I hate it; why can't they simply talk about taste changing? Your own taste is going to look "debased" in a few centuries, you stuffy old bastards! They say the same thing about late Byzantine literature, Persian poetry from India, etc. etc. Open your eyes and ears, sheeple scholars!

> I'd love for someone to retranslate this from Irish!

Then you're in luck, because that's what the first link goes to.

I like the fact that the earliest of the Related Posts is mine from 2004 about Narts.
posted by languagehat at 8:36 AM on July 9, 2016 [3 favorites]


Take this pronouncement of a warrior...

Interestingly, that speech is a direct lift from the Pharsalia:

No citizen
I count the man 'gainst whom thy trumpets sound.
By ten campaigns of victory, I swear,
By all thy triumphs, bid me plunge the sword
In sire or brother or in pregnant spouse,
By this unwilling hand the deed were done.

Now of course the Irish paraphrase emphasizes the violence over the obedience and martial pride; but the violence had always been present in that oath.

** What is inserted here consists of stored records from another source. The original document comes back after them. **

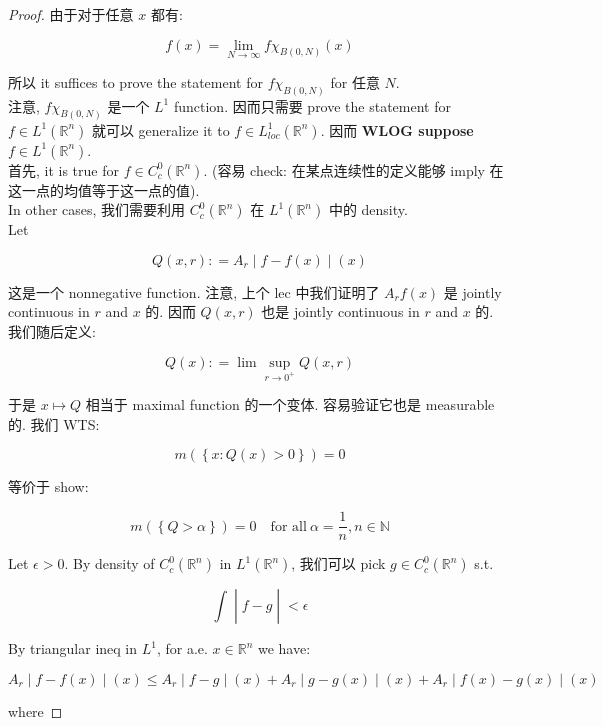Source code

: \documentclass{qlnotes-export}
\begin{document}
\begin{proof}

由于对于任意 \(x\) 都有:

\[f(x) = \lim\limits_{N\rightarrow\infty}f\chi_{B(0,N)}(x)\]

所以 it suffices to prove the statement for \(f\chi_{B(0,N)}\) for 任意 \(N\).\\
注意, \(f\chi_{B(0,N)}\) 是一个 \(L^{1}\) function. 因而只需要 prove the statement for \(f \in L^{1}({\mathbb{R}}^{n})\) 就可以 generalize it to \(f \in L_{loc}^{1}({\mathbb{R}}^{n})\). 因而 \textbf{WLOG suppose \(f \in L^{1}({\mathbb{R}}^{n})\)}.\\
首先, it is true for \(f \in C_{c}^{0}({\mathbb{R}}^{n})\). (容易 check: 在某点连续性的定义能够 imply 在这一点的均值等于这一点的值).\\
In other cases, 我们需要利用 \(C_{c}^{0}({\mathbb{R}}^{n})\) 在 \(L^{1}({\mathbb{R}}^{n})\) 中的 density.\\
Let

\[\left. Q(x,r): = A_{r} \middle| f - f(x) \middle| (x) \right.\]

这是一个 nonnegative function. 注意, 上个 lec 中我们证明了 \(A_{r}f(x)\) 是 jointly continuous in \(r\) and \(x\) 的. 因而 \(Q(x,r)\) 也是 jointly continuous in \(r\) and \(x\) 的.\\
我们随后定义:

\[Q(x): = \lim\sup\limits_{r\rightarrow 0^{+}}Q(x,r)\]

于是 \(x\mapsto Q\) 相当于 maximal function 的一个变体. 容易验证它也是 measurable 的. 我们 WTS:

\[m(\left\{ {x:Q(x) > 0} \right\}) = 0\]

等价于 show:

\[m(\left\{ {Q > \alpha} \right\}) = 0\quad\text{for all}\ \alpha = \frac{1}{n}, n \in {\mathbb{N}}\]

Let \(\epsilon > 0\). By density of \(C_{c}^{0}({\mathbb{R}}^{n})\) in \(L^{1}({\mathbb{R}}^{n})\), 我们可以 pick \(g \in C_{c}^{0}({\mathbb{R}}^{n})\) s.t.

\[\left. \int \middle| f - g \middle| < \epsilon \right.\]

By triangular ineq in \(L^{1}\), for a.e. \(x \in {\mathbb{R}}^{n}\) we have:

\[\left. A_{r} \middle| f - f(x) \middle| (x) \leq A_{r} \middle| f - g \middle| (x) + A_{r} \middle| g - g(x) \middle| (x) + A_{r} \middle| f(x) - g(x) \middle| (x) \right.\]

where


\end{proof}
\end{document}
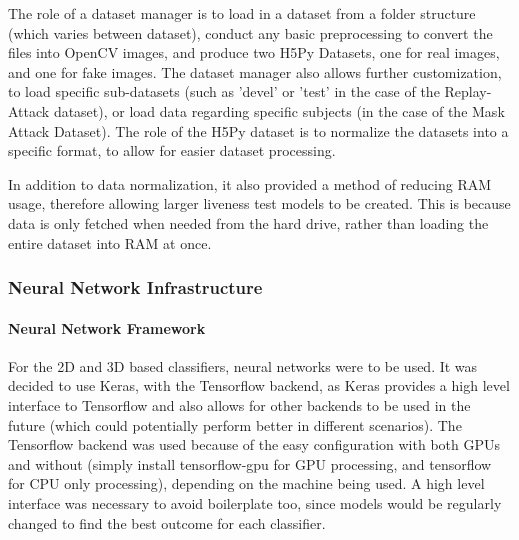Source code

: \documentclass[10pt,a4paper]{article}
\begin{document}
        The role of a dataset manager is to load in a dataset from a folder structure (which varies between dataset), conduct any basic preprocessing to convert the files into OpenCV images,
        and produce two H5Py Datasets, one for real images, and one for fake images. The dataset manager also allows further customization, to load specific sub-datasets (such as 'devel' or 'test' in the case
        of the Replay-Attack dataset), or load data regarding specific subjects (in the case of the Mask Attack Dataset). The role of the H5Py dataset is to normalize the datasets into a specific format,
        to allow for easier dataset processing.

        In addition to data normalization, it also provided a method of reducing RAM usage, therefore allowing larger liveness test models to be created. This is because data is only fetched when needed
        from the hard drive, rather than loading the entire dataset into RAM at once.

        \subsubsection{Neural Network Infrastructure}
            
            \paragraph{Neural Network Framework} 
            For the 2D and 3D based classifiers, neural networks were to be used. It was decided to use Keras, with the Tensorflow backend, as Keras provides a high level interface to Tensorflow
            and also allows for other backends to be used in the future (which could potentially perform better in different scenarios). The Tensorflow backend was used because of the easy configuration
            with both GPUs and without (simply install tensorflow-gpu for GPU processing, and tensorflow for CPU only processing), depending on the machine being used. A high level interface was necessary
            to avoid boilerplate too, since models would be regularly changed to find the best outcome for each classifier.
\end{document}
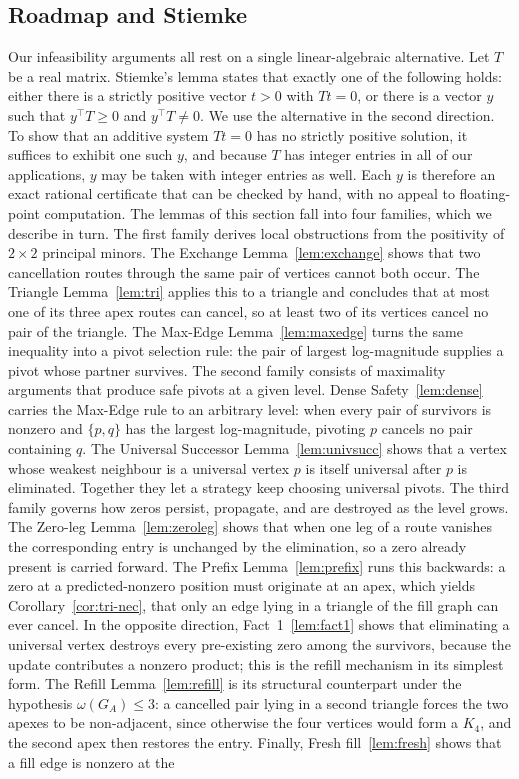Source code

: \documentclass[11pt]{article}
\theoremstyle{plain}
\theoremstyle{definition}
\theoremstyle{remark}
\begin{document}
\subsection{Roadmap and Stiemke}
\label{sec:roadmap}
\begin{humanblock}
Our infeasibility arguments all rest on a single linear-algebraic alternative. Let $T$ be a real matrix. Stiemke's lemma \cite{Stiemke,Gordan} states that exactly one of the following holds: either there is a strictly positive vector $t>0$ with $Tt=0$, or there is a vector $y$ such that $y^\top T\ge0$ and $y^\top T\neq0$. We use the alternative in the second direction. To show that an additive system $Tt=0$ has no strictly positive solution, it suffices to exhibit one such $y$, and because $T$ has integer entries in all of our applications, $y$ may be taken with integer entries as well. Each $y$ is therefore an exact rational certificate that can be checked by hand, with no appeal to floating-point computation. The lemmas of this section fall into four families, which we describe in turn. The first family derives local obstructions from the positivity of $2\times2$ principal minors. The Exchange Lemma~\ref{lem:exchange} shows that two cancellation routes through the same pair of vertices cannot both occur. The Triangle Lemma~\ref{lem:tri} applies this to a triangle and concludes that at most one of its three apex routes can cancel, so at least two of its vertices cancel no pair of the triangle. The Max-Edge Lemma~\ref{lem:maxedge} turns the same inequality into a pivot selection rule: the pair of largest log-magnitude supplies a pivot whose partner survives. The second family consists of maximality arguments that produce safe pivots at a given level. Dense Safety~\ref{lem:dense} carries the Max-Edge rule to an arbitrary level: when every pair of survivors is nonzero and $\{p,q\}$ has the largest log-magnitude, pivoting $p$ cancels no pair containing $q$. The Universal Successor Lemma~\ref{lem:univsucc} shows that a vertex whose weakest neighbour is a universal vertex $p$ is itself universal after $p$ is eliminated. Together they let a strategy keep choosing universal pivots. The third family governs how zeros persist, propagate, and are destroyed as the level grows. The Zero-leg Lemma~\ref{lem:zeroleg} shows that when one leg of a route vanishes the corresponding entry is unchanged by the elimination, so a zero already present is carried forward. The Prefix Lemma~\ref{lem:prefix} runs this backwards: a zero at a predicted-nonzero position must originate at an apex, which yields Corollary~\ref{cor:tri-nec}, that only an edge lying in a triangle of the fill graph can ever cancel. In the opposite direction, Fact~1~\ref{lem:fact1} shows that eliminating a universal vertex destroys every pre-existing zero among the survivors, because the update contributes a nonzero product; this is the refill mechanism in its simplest form. The Refill Lemma~\ref{lem:refill} is its structural counterpart under the hypothesis $\omega(G_A)\le3$: a cancelled pair lying in a second triangle forces the two apexes to be non-adjacent, since otherwise the four vertices would form a $K_4$, and the second apex then restores the entry. Finally, Fresh fill~\ref{lem:fresh} shows that a fill edge is nonzero at the 
\end{humanblock}
\end{document}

That's one of the fascinating things about the Cath Catharda: the author had (presumably) never seen a solemn marble statue of Julius Caesar, or a Shakespeare tragedy about Caesar, or a sumptuous BBC costume drama about Caesar; and unlike Lucan, they had no ideological interest in the death spasms of the Republic. So when the author looked at Caesar, it was without (many) preconceptions.

And what did they see? Not a majestic symbol of overreach and empire, to be played with dark insight by John Gielgud or Ciaran Hinds. Instead, they immediately (and cheerfully!) recognized a classic archetype of Irish mythology: an angry warlord willing to drown the world in blood to revenge himself against the slights of his enemies. The killer beneath the marble.